We arrived to Oslo in the month of October. Autumn seemed to have settled already. I wont forget that day, it was sunny and warm for the last time in months. After that day there were only thick, gray clouds and plenty of rain until, very soon, it started snowing.

Oslo, being the capital of Norway, represented some opportunities that we didn't want to miss by simply driving by. It was decided that we would stay for 2 weeks, Falko would search for money-making opportunities and I would look for whatever was good in this town.





_Commotion playing Harmonica at a Jam session - Hausmania._​Walking around town and searching online, I discover a Hacker-space called Hackeriet. At the time I was doing internet security and cryptography workshops for non-technical people, so I was happy to meet with fellow hackers that welcomed Falko and me to their space. One of them (Commotion) became a good friend of us. He helped us a great deal when he discovered our precarious condition one night driving us back "home" (Voldsløkka idrettspark).

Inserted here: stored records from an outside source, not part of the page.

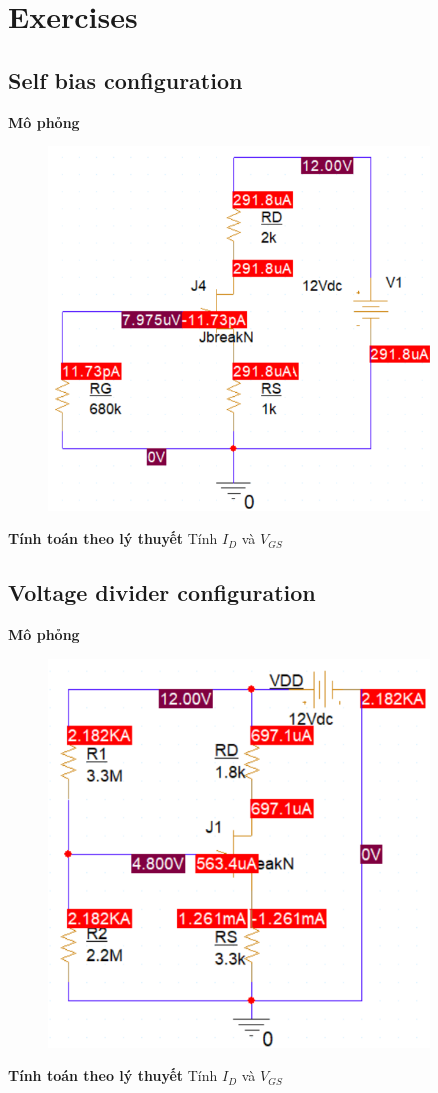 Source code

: \section{Exercises}
\subsection{Self bias configuration}
\textbf{Mô phỏng}
\begin{figure}[!htbp]
    \centering
    \includegraphics[width=0.9\textwidth]{graphics/ex1/f1.PNG}
\end{figure}

\textbf{Tính toán theo lý thuyết}
Tính $I_D$ và $V_{GS}$

\subsection{Voltage divider configuration}
\textbf{Mô phỏng}
\begin{figure}[!htbp]
    \centering
    \includegraphics[width=0.9\textwidth]{graphics/ex1/f2.PNG}
\end{figure}

\textbf{Tính toán theo lý thuyết}
Tính $I_D$ và $V_{GS}$ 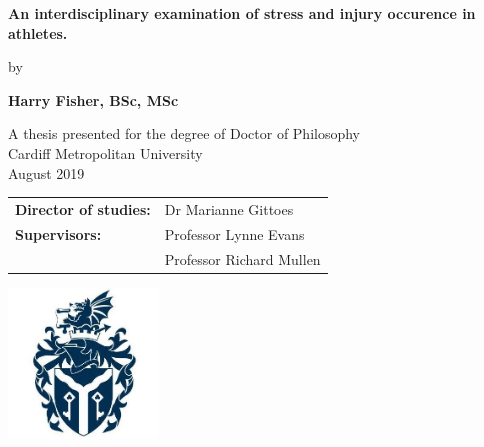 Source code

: \documentclass[man,floatsintext]{apa6}
\title{}
\author{\textsuperscript{}}
\date{}
\affiliation{
\vspace{0.5cm}
\textsuperscript{} }
\begin{document}
\clearpage\mbox{}\thispagestyle{empty}\clearpage
\setcounter{page}{1}

\thispagestyle{empty}
    \begin{center}
        \vspace*{0.5cm}
 
        \Large
        \textbf{An interdisciplinary examination of stress and injury occurence in athletes.}
 
        \vspace{0.3cm}
        \large
        
        by
 
        \vspace{0.3cm}
        \Large
        \textbf{Harry Fisher, BSc, MSc}
 
        \vspace{0.3cm}
 
        A thesis presented for the degree of Doctor of Philosophy\\
        Cardiff Metropolitan University\\
        August 2019\\
        
        \vspace{1cm}
                
        \begin{tabular}{ll}
         \textbf{Director of studies:} & Dr Marianne Gittoes\\
         \textbf{Supervisors:} & Professor Lynne Evans\\
         & Professor Richard Mullen\\
         \end{tabular}
        
        \vspace{1cm}
                                  
        \includegraphics[width=0.3\textwidth]{figs/cardiffmetlogo}
 
\end{center}

\clearpage

\setcounter{page}{1}
\end{document}
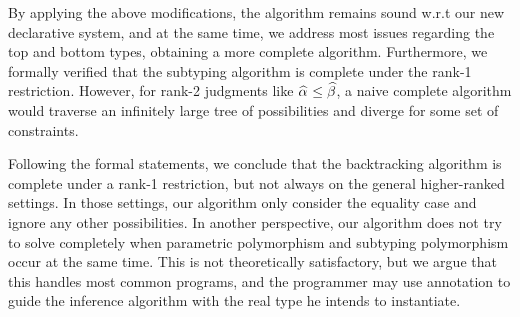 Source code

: By applying the above modifications,
the algorithm remains sound w.r.t our new declarative system,
and at the same time, we address most issues regarding the top and bottom types,
obtaining a more complete algorithm.
Furthermore, we formally verified that the subtyping algorithm
is complete under the rank-1 restriction.
However, for rank-2 judgments like $\al \le \bt$,
a naive complete algorithm would traverse an infinitely large tree of possibilities
and diverge for some set of constraints.

Following the formal statements, we conclude that the backtracking algorithm
is complete under a rank-1 restriction, but not always on the general higher-ranked settings.
In those settings, our algorithm only consider the equality case and ignore any other possibilities.
In another perspective, our algorithm does not try to solve completely when
parametric polymorphism and subtyping polymorphism occur at the same time.
This is not theoretically satisfactory, but we argue that
this handles most common programs, and the programmer may use annotation to guide
the inference algorithm with the real type he intends to instantiate.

Comotion made a deal with some Palestinian refugees that were squatting an open area behind Hausmania and Vestbredden (40) so that we could park there. We still had no heating in our car, the weather was hitting us hard and our future looked dark and depressive. But parking in town, next to a building where we were welcome to hang around day and night and have warm showers, plus not anymore having to walk upwards for a couple of kilometers to go back to sleep, gave us the peace we needed to figure out our next steps.

Unfortunately, a couple of days later, neighboring squatters kicked us out by throwing rocks at our car from Vestbredden's rooftop. We had no chance, if a rock broke our roof we would freeze (even more) and If it would smash our windshield, we would be _officially _fucked as we had no money to fix it. so we hit the road again, back to city parking.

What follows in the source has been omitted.